WHAT YOU HAVE TO DO: The entries below are to be transcribed in full, without their images.

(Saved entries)
+ + + + +

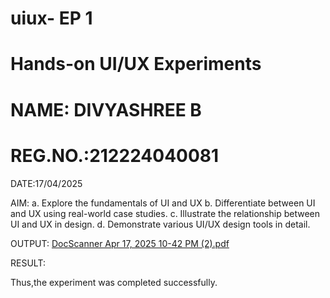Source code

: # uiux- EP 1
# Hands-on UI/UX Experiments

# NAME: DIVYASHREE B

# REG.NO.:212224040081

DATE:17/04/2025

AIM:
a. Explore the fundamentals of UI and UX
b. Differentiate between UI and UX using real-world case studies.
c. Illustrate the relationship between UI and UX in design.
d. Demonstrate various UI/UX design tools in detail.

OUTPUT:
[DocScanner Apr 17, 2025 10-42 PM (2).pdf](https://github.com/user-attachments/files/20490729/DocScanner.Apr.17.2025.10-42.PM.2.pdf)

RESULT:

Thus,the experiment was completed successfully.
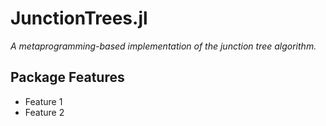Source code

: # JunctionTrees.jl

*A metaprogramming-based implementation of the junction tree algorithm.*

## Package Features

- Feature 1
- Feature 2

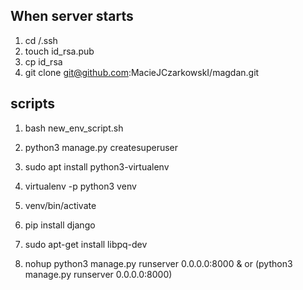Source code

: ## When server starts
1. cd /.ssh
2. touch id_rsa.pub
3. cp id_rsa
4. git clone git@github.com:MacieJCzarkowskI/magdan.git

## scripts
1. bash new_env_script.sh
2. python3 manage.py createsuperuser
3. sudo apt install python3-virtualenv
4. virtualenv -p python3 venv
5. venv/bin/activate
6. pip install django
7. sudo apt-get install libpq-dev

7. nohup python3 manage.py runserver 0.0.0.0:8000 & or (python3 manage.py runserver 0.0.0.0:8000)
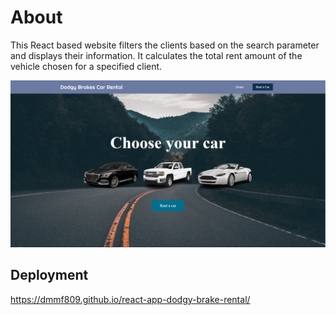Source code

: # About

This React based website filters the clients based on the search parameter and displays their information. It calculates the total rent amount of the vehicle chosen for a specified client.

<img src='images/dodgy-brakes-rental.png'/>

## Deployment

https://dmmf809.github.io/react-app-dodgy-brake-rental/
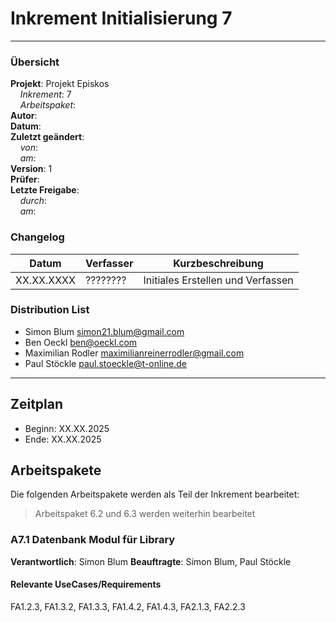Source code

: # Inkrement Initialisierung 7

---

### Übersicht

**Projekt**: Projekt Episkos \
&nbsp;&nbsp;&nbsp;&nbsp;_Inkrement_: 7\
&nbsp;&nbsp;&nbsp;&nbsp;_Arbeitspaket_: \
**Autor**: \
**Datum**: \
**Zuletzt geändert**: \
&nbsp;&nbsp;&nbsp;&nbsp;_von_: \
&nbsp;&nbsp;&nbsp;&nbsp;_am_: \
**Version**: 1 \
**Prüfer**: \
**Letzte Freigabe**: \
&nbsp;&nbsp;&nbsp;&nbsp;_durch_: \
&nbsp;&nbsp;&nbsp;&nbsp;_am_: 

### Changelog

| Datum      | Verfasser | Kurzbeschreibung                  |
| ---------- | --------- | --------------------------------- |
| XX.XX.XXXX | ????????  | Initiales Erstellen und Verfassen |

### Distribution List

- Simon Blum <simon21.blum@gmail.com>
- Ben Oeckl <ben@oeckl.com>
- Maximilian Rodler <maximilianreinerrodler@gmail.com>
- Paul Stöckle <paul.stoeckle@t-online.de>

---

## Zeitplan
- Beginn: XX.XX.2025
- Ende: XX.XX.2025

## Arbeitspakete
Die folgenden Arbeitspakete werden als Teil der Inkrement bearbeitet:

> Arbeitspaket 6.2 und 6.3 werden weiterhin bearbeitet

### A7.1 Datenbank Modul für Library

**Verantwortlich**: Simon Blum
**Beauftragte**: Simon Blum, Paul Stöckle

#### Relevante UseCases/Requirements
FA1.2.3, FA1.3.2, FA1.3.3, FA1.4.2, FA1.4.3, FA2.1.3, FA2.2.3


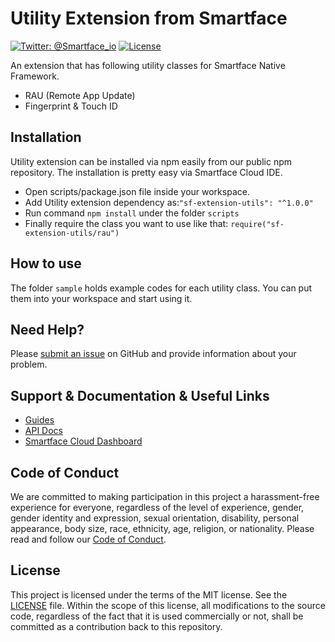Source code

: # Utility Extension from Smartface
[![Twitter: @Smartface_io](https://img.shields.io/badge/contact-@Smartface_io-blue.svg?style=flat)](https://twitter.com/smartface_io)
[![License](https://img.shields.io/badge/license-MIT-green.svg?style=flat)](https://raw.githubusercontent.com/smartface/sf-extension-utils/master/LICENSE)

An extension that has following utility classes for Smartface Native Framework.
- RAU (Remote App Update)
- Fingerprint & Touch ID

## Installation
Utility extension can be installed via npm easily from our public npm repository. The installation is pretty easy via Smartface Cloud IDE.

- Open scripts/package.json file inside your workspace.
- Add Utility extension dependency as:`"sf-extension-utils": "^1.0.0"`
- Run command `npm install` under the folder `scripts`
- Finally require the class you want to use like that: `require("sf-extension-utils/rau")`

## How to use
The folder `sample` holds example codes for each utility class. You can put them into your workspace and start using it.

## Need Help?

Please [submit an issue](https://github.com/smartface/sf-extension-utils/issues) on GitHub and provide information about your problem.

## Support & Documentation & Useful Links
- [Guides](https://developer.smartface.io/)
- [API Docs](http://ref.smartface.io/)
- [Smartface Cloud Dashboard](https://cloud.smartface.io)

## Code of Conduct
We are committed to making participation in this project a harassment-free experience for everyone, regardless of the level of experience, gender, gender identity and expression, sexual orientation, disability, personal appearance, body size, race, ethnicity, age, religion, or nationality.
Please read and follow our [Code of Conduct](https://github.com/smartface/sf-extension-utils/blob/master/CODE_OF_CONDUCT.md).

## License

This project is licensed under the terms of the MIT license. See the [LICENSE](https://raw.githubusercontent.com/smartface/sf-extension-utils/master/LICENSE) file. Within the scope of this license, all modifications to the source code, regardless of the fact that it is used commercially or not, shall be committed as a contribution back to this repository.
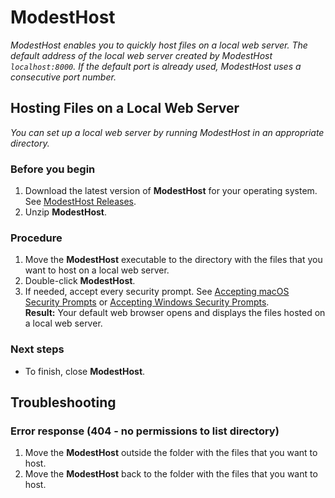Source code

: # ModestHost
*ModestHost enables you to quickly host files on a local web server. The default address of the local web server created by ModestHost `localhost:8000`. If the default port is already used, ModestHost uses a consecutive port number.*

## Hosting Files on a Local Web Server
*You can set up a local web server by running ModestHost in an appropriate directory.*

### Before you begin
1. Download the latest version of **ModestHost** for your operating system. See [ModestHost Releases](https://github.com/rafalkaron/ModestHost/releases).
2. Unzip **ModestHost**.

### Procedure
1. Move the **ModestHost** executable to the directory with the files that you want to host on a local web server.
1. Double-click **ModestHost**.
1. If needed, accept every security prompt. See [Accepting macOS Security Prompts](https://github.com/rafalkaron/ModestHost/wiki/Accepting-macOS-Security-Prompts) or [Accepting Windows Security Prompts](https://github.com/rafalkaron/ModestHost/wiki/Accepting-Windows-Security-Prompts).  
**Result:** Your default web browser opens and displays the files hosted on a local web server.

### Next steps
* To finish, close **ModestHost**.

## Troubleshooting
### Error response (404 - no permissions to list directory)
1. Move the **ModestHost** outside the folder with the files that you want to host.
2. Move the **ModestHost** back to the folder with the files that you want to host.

+ + + + +

RESPONSE TO THIS EXERCISE:
Source code

: # uiux- EP 1
# Hands-on UI/UX Experiments

# NAME: DIVYASHREE B

# REG.NO.:212224040081

DATE:17/04/2025

AIM:
a. Explore the fundamentals of UI and UX
b. Differentiate between UI and UX using real-world case studies.
c. Illustrate the relationship between UI and UX in design.
d. Demonstrate various UI/UX design tools in detail.

OUTPUT:
[DocScanner Apr 17, 2025 10-42 PM (2).pdf](https://github.com/user-attachments/files/20490729/DocScanner.Apr.17.2025.10-42.PM.2.pdf)

RESULT:

Thus,the experiment was completed successfully.
Source code

: # JunctionTrees.jl

*A metaprogramming-based implementation of the junction tree algorithm.*

## Package Features

- Feature 1
- Feature 2

Source code

: ## When server starts
1. cd /.ssh
2. touch id_rsa.pub
3. cp id_rsa
4. git clone git@github.com:MacieJCzarkowskI/magdan.git

## scripts
1. bash new_env_script.sh
2. python3 manage.py createsuperuser
3. sudo apt install python3-virtualenv
4. virtualenv -p python3 venv
5. venv/bin/activate
6. pip install django
7. sudo apt-get install libpq-dev

7. nohup python3 manage.py runserver 0.0.0.0:8000 & or (python3 manage.py runserver 0.0.0.0:8000)
Source code

: # About

This React based website filters the clients based on the search parameter and displays their information. It calculates the total rent amount of the vehicle chosen for a specified client.

<img src='images/dodgy-brakes-rental.png'/>

## Deployment

https://dmmf809.github.io/react-app-dodgy-brake-rental/
Source code

: # Inkrement Initialisierung 7

---

### Übersicht

**Projekt**: Projekt Episkos \
&nbsp;&nbsp;&nbsp;&nbsp;_Inkrement_: 7\
&nbsp;&nbsp;&nbsp;&nbsp;_Arbeitspaket_: \
**Autor**: \
**Datum**: \
**Zuletzt geändert**: \
&nbsp;&nbsp;&nbsp;&nbsp;_von_: \
&nbsp;&nbsp;&nbsp;&nbsp;_am_: \
**Version**: 1 \
**Prüfer**: \
**Letzte Freigabe**: \
&nbsp;&nbsp;&nbsp;&nbsp;_durch_: \
&nbsp;&nbsp;&nbsp;&nbsp;_am_: 

### Changelog

| Datum      | Verfasser | Kurzbeschreibung                  |
| ---------- | --------- | --------------------------------- |
| XX.XX.XXXX | ????????  | Initiales Erstellen und Verfassen |

### Distribution List

- Simon Blum <simon21.blum@gmail.com>
- Ben Oeckl <ben@oeckl.com>
- Maximilian Rodler <maximilianreinerrodler@gmail.com>
- Paul Stöckle <paul.stoeckle@t-online.de>

---

## Zeitplan
- Beginn: XX.XX.2025
- Ende: XX.XX.2025

## Arbeitspakete
Die folgenden Arbeitspakete werden als Teil der Inkrement bearbeitet:

> Arbeitspaket 6.2 und 6.3 werden weiterhin bearbeitet

### A7.1 Datenbank Modul für Library

**Verantwortlich**: Simon Blum
**Beauftragte**: Simon Blum, Paul Stöckle

#### Relevante UseCases/Requirements
FA1.2.3, FA1.3.2, FA1.3.3, FA1.4.2, FA1.4.3, FA2.1.3, FA2.2.3


Source code

: # Utility Extension from Smartface
[![Twitter: @Smartface_io](https://img.shields.io/badge/contact-@Smartface_io-blue.svg?style=flat)](https://twitter.com/smartface_io)
[![License](https://img.shields.io/badge/license-MIT-green.svg?style=flat)](https://raw.githubusercontent.com/smartface/sf-extension-utils/master/LICENSE)

An extension that has following utility classes for Smartface Native Framework.
- RAU (Remote App Update)
- Fingerprint & Touch ID

## Installation
Utility extension can be installed via npm easily from our public npm repository. The installation is pretty easy via Smartface Cloud IDE.

- Open scripts/package.json file inside your workspace.
- Add Utility extension dependency as:`"sf-extension-utils": "^1.0.0"`
- Run command `npm install` under the folder `scripts`
- Finally require the class you want to use like that: `require("sf-extension-utils/rau")`

## How to use
The folder `sample` holds example codes for each utility class. You can put them into your workspace and start using it.

## Need Help?

Please [submit an issue](https://github.com/smartface/sf-extension-utils/issues) on GitHub and provide information about your problem.

## Support & Documentation & Useful Links
- [Guides](https://developer.smartface.io/)
- [API Docs](http://ref.smartface.io/)
- [Smartface Cloud Dashboard](https://cloud.smartface.io)

## Code of Conduct
We are committed to making participation in this project a harassment-free experience for everyone, regardless of the level of experience, gender, gender identity and expression, sexual orientation, disability, personal appearance, body size, race, ethnicity, age, religion, or nationality.
Please read and follow our [Code of Conduct](https://github.com/smartface/sf-extension-utils/blob/master/CODE_OF_CONDUCT.md).

## License

This project is licensed under the terms of the MIT license. See the [LICENSE](https://raw.githubusercontent.com/smartface/sf-extension-utils/master/LICENSE) file. Within the scope of this license, all modifications to the source code, regardless of the fact that it is used commercially or not, shall be committed as a contribution back to this repository.
Source code

: # ModestHost
*ModestHost enables you to quickly host files on a local web server. The default address of the local web server created by ModestHost `localhost:8000`. If the default port is already used, ModestHost uses a consecutive port number.*

## Hosting Files on a Local Web Server
*You can set up a local web server by running ModestHost in an appropriate directory.*

### Before you begin
1. Download the latest version of **ModestHost** for your operating system. See [ModestHost Releases](https://github.com/rafalkaron/ModestHost/releases).
2. Unzip **ModestHost**.

### Procedure
1. Move the **ModestHost** executable to the directory with the files that you want to host on a local web server.
1. Double-click **ModestHost**.
1. If needed, accept every security prompt. See [Accepting macOS Security Prompts](https://github.com/rafalkaron/ModestHost/wiki/Accepting-macOS-Security-Prompts) or [Accepting Windows Security Prompts](https://github.com/rafalkaron/ModestHost/wiki/Accepting-Windows-Security-Prompts).  
**Result:** Your default web browser opens and displays the files hosted on a local web server.

### Next steps
* To finish, close **ModestHost**.

## Troubleshooting
### Error response (404 - no permissions to list directory)
1. Move the **ModestHost** outside the folder with the files that you want to host.
2. Move the **ModestHost** back to the folder with the files that you want to host.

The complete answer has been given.